Friday, March 21, 2008

The Lieutenant of Inishmore

I had read Martin McDonagh's The Lieutenant of Inishmore a while back and found myself laughing and grimacing at his twisty, perverse look at family, violence, and politics.

It was with a little trepidation that I attended opening night, since often the actualization of a play fails to live up to a perfectionist's imagination.

At opening night at the Station, Rick Orr directed a handsome cast in this latest production and I'm pleased and relieved to say, it pretty much rocks.

The cast of eight is eminently watchable. Principle players Coy Wentworth and Gary Ambler -- as a duo attempting to disguise the death of a cat -- play off each other in ways that frequently caused me to emit unexpected spurts of laughter; the Irish insurgent duo Mathew Green and Colleen Klein gave off palpable sexual sparks, particularly when lavishing a lubricant of blood over one another.

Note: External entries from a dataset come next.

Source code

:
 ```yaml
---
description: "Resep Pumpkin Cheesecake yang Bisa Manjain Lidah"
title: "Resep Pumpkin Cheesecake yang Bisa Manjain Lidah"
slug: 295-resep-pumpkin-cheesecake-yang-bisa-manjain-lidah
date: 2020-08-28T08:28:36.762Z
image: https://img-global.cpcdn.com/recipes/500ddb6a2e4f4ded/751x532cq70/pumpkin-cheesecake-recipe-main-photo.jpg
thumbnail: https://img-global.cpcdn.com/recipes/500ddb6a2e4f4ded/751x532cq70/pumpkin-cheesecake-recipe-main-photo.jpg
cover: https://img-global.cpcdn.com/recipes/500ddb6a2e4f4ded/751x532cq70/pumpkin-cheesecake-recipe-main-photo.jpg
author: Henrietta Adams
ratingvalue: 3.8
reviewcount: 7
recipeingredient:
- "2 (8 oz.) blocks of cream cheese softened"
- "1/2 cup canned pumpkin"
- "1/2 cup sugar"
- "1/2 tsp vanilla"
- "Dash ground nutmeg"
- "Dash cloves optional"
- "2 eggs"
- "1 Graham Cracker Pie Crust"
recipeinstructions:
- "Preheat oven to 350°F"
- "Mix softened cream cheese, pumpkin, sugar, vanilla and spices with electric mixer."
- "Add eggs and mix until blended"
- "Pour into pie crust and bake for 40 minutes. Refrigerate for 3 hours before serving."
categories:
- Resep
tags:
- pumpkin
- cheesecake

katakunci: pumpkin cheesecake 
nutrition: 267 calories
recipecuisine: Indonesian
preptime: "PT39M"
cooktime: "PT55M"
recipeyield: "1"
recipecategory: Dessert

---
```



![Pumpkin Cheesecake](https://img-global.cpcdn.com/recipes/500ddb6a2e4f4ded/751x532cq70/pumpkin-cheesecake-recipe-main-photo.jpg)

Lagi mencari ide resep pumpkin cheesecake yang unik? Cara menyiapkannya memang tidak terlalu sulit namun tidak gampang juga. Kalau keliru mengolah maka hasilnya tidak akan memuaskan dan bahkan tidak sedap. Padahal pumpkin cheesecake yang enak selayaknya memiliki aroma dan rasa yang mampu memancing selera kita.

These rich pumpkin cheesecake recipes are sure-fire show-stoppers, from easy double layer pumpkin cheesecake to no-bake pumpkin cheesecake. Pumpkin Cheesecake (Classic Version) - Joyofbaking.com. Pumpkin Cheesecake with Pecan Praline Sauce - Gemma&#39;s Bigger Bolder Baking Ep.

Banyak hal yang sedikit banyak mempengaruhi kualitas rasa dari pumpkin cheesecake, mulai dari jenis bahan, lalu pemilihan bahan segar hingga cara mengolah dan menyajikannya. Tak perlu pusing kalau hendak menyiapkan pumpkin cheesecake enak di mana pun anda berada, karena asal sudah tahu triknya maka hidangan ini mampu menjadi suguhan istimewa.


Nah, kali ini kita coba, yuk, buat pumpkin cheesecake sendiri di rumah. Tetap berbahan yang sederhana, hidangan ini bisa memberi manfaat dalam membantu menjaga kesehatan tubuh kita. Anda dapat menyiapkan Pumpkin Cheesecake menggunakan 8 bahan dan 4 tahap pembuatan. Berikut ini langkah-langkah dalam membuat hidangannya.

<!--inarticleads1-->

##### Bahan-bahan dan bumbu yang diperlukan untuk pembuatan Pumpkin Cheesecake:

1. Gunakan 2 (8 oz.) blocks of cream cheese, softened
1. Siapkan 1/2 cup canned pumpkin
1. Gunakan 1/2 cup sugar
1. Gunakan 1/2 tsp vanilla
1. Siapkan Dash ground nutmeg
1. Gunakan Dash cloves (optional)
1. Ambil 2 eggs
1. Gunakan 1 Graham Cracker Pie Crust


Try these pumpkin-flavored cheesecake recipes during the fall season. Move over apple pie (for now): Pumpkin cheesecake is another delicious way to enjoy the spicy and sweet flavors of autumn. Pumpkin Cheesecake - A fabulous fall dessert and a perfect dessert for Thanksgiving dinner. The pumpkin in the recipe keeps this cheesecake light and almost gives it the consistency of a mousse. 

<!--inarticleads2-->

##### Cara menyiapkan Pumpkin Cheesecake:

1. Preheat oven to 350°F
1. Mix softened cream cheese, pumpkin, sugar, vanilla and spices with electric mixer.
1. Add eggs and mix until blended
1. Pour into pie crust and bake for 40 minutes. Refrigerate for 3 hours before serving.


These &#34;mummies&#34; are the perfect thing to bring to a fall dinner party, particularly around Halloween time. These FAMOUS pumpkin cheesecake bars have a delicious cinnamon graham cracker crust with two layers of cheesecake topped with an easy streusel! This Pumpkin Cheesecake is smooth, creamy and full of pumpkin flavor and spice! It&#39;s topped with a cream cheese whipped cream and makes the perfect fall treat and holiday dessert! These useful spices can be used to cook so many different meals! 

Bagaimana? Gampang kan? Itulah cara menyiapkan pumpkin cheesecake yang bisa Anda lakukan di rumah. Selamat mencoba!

The final scene's coup de theatre is extreme, combining the coldness of a blood bath with the fuzzy warmth of kittens. The audience did not know whether to moan or coo. Actually, they did both. Loudly. While laughing.

Even so, one can't mistake the political overtones. It's not just about Ireland. It's about a world where violence erupts over trifles, a world where we have learned to shrug off distant wars as just more television.

Oddly, seeing The Lieutenant of Inishmore may re-sensitize the viewer, rather than desensitize, to the violence all around us. But it's not a lecture. It's not spinach. You'll have a good time and then ask yourself, did I just have a good time watching that?